Lovegame

There’s a tiny part of me—the one bent on self-preservation—that tells me he can’t be here. He can’t see this. He can’t write about this.

Go, I try to tell him, but my mouth isn’t working right. Nothing is. I want to shove Ian away, but my arms are so heavy I can barely lift them. My whole body feels like it’s slogging through quicksand. Like I’m drowning in plasma and can’t work my way out of it. Whatever strength I had, I used up just getting here.

Ian grabs my hand, holds it up so he can look at it. Then he’s shrugging out of his T-shirt and wrapping it around the wound.

He’s glancing around now, eyes dark with horror, even as he elevates my arm and holds pressure on the cut. He’s talking again—I can see his mouth moving—but the words still sound tinny and distorted. Like they’re coming through water.

I look back at the doorway as my mother comes skittering through it. She freezes much like Ian did, then screams, her hand pressed to her mouth.

“Damn it, Veronica. Focus! I need you to answer me. Are you hurt anywhere else?”

The words he’s saying finally arrange themselves in the right order and instinctively, I do what he commands. “I don’t know. I don’t think so.”

He grabs my nightgown in the center of the bodice, then rips it away with his bare hands. Thank God. I don’t think I could handle him trying to pull the bloody thing over my head.

Then his hands are on me, running over my shoulders, my back, my ass. Doing the same to my chest and stomach and sex. “Let me see your legs,” he orders, and I stick them out obediently. I’m so confused, so lost, that it seems smart to let him have control, at least for a little while. He seems to know what he’s doing.

“It’s not yours,” he says after a minute, relief ripe in his voice.

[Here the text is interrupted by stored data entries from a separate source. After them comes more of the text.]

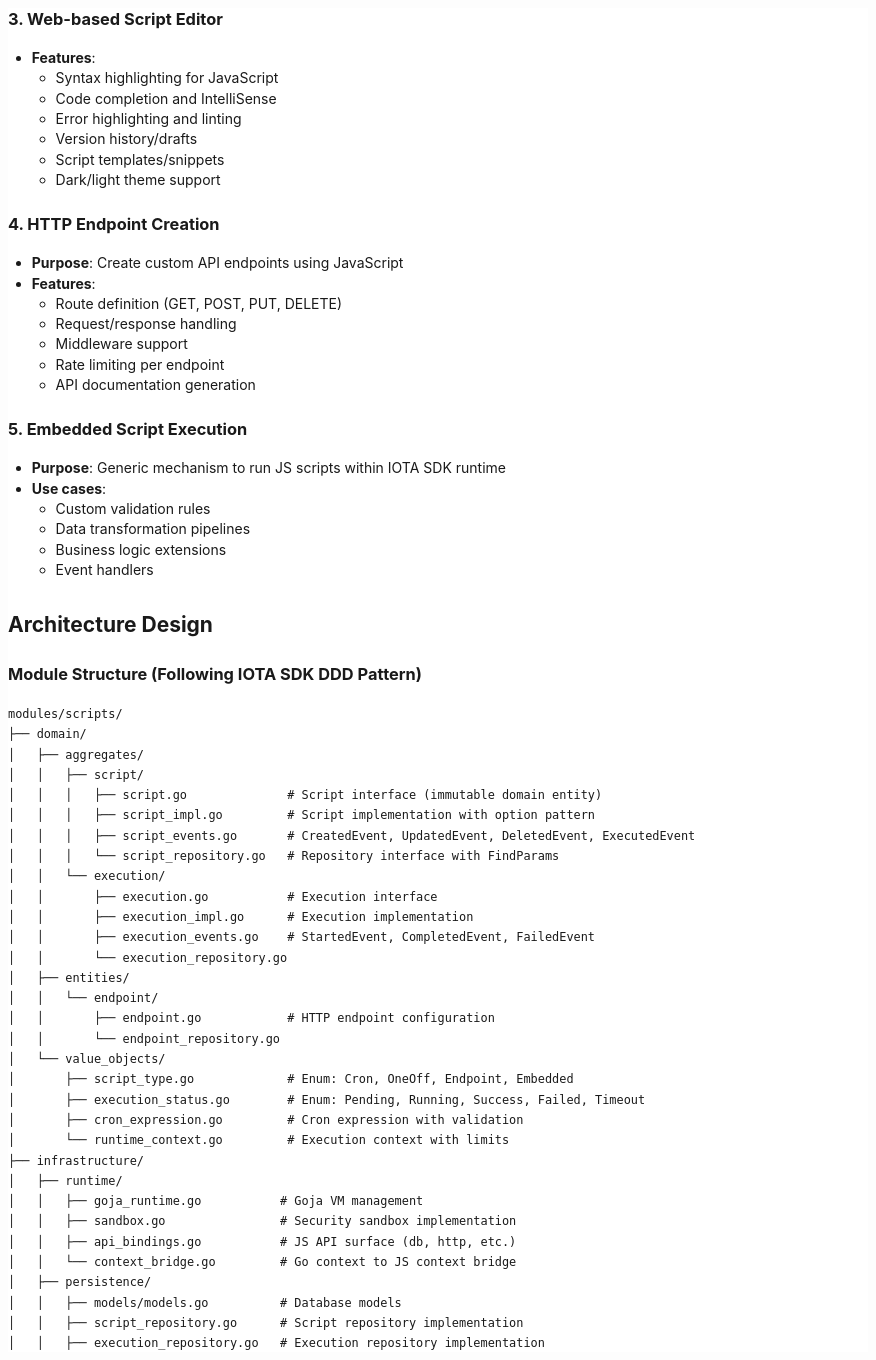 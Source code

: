 ### 3. Web-based Script Editor
- **Features**:
  - Syntax highlighting for JavaScript
  - Code completion and IntelliSense
  - Error highlighting and linting
  - Version history/drafts
  - Script templates/snippets
  - Dark/light theme support

### 4. HTTP Endpoint Creation
- **Purpose**: Create custom API endpoints using JavaScript
- **Features**:
  - Route definition (GET, POST, PUT, DELETE)
  - Request/response handling
  - Middleware support
  - Rate limiting per endpoint
  - API documentation generation

### 5. Embedded Script Execution
- **Purpose**: Generic mechanism to run JS scripts within IOTA SDK runtime
- **Use cases**:
  - Custom validation rules
  - Data transformation pipelines
  - Business logic extensions
  - Event handlers

## Architecture Design

### Module Structure (Following IOTA SDK DDD Pattern)
```
modules/scripts/
├── domain/
│   ├── aggregates/
│   │   ├── script/
│   │   │   ├── script.go              # Script interface (immutable domain entity)
│   │   │   ├── script_impl.go         # Script implementation with option pattern
│   │   │   ├── script_events.go       # CreatedEvent, UpdatedEvent, DeletedEvent, ExecutedEvent
│   │   │   └── script_repository.go   # Repository interface with FindParams
│   │   └── execution/
│   │       ├── execution.go           # Execution interface
│   │       ├── execution_impl.go      # Execution implementation
│   │       ├── execution_events.go    # StartedEvent, CompletedEvent, FailedEvent
│   │       └── execution_repository.go
│   ├── entities/
│   │   └── endpoint/
│   │       ├── endpoint.go            # HTTP endpoint configuration
│   │       └── endpoint_repository.go
│   └── value_objects/
│       ├── script_type.go             # Enum: Cron, OneOff, Endpoint, Embedded
│       ├── execution_status.go        # Enum: Pending, Running, Success, Failed, Timeout
│       ├── cron_expression.go         # Cron expression with validation
│       └── runtime_context.go         # Execution context with limits
├── infrastructure/
│   ├── runtime/
│   │   ├── goja_runtime.go           # Goja VM management
│   │   ├── sandbox.go                # Security sandbox implementation
│   │   ├── api_bindings.go           # JS API surface (db, http, etc.)
│   │   └── context_bridge.go         # Go context to JS context bridge
│   ├── persistence/
│   │   ├── models/models.go          # Database models
│   │   ├── script_repository.go      # Script repository implementation
│   │   ├── execution_repository.go   # Execution repository implementation
```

“What?” I finally manage to force a word past my dry lips.

“The blood. It’s not yours. I don’t see any other injuries.”

“But where’s it from then?” I clutch at him, still too groggy and panic-stricken to think clearly.

“I don’t know,” he answers grimly. And then he’s sitting down next to me, right in the middle of the mess.

“Be careful,” I warn him, my words sounding garbled to my own ears. “I cut myself on something back there—”

“This,” he says, his voice dark and foreboding. “You cut yourself on this.”

He holds up a black and orange bow saw.

“Oh my God.” I can’t breathe. I can’t breathe. “Oh my God.”

It’s the same saw that Belladonna used to dismember that poor girl. The same one I used in the bloodiest scene in my entire career.

“Oh my God. Oh my God. Oh my God.” I look around at all the blood. “What’s happening to me? What did I do? What did I do?”

“Nothing!” Ian snaps. “You did nothing!”

“You don’t know that. You don’t—”

“Get away from my daughter!” My mother shouts suddenly and when I look up, she has one of my father’s handguns aimed straight at Ian’s chest. “I don’t know what you’re trying to do to her, but get away from her right now. Right now,” she screams, when he makes no move to leave me.

“Your daughter needs help, Melanie,” he says soothingly, even as he puts his hands up. “She’s cut herself.”

“Like I would trust you to help her? You’re using her just like everybody else, seducing her to get information for that filthy book you’re writing.” She waves the gun around threateningly. “Now get the fuck away from her or I promise yours will be the next blood splattering this floor.”

“I’m not going to hurt her.”

“You’ve already hurt her more than enough. If you think I’m going to stand by and let you hurt her more, you’re crazy. My daughter has been through enough. Now go.” Her finger trembles on the trigger, her face filled with resolve.

That’s when I know she’s serious. She will shoot him if he doesn’t back away from me.

“Ian, go,” I tell him as I reach out and try to shove him away. “Now.”

He looks at me like I’m crazy. “You don’t actually think I’m going to leave you here like this, do you? With her? You don’t even know how any of this happened.” He gestures to the blood on the floor, on the bed, on me.

“And you do?”

“No, of course not. I’m trying to figure it out, just like you.” He pushes to his feet, and turns so that his back is to me, his gaze focused on my mother who still has the gun aimed directly at his chest. He’s moving now, angling himself so his body is between my mother and me.

“Leave!” my mother screams. “Or I swear, I’ll shoot you!”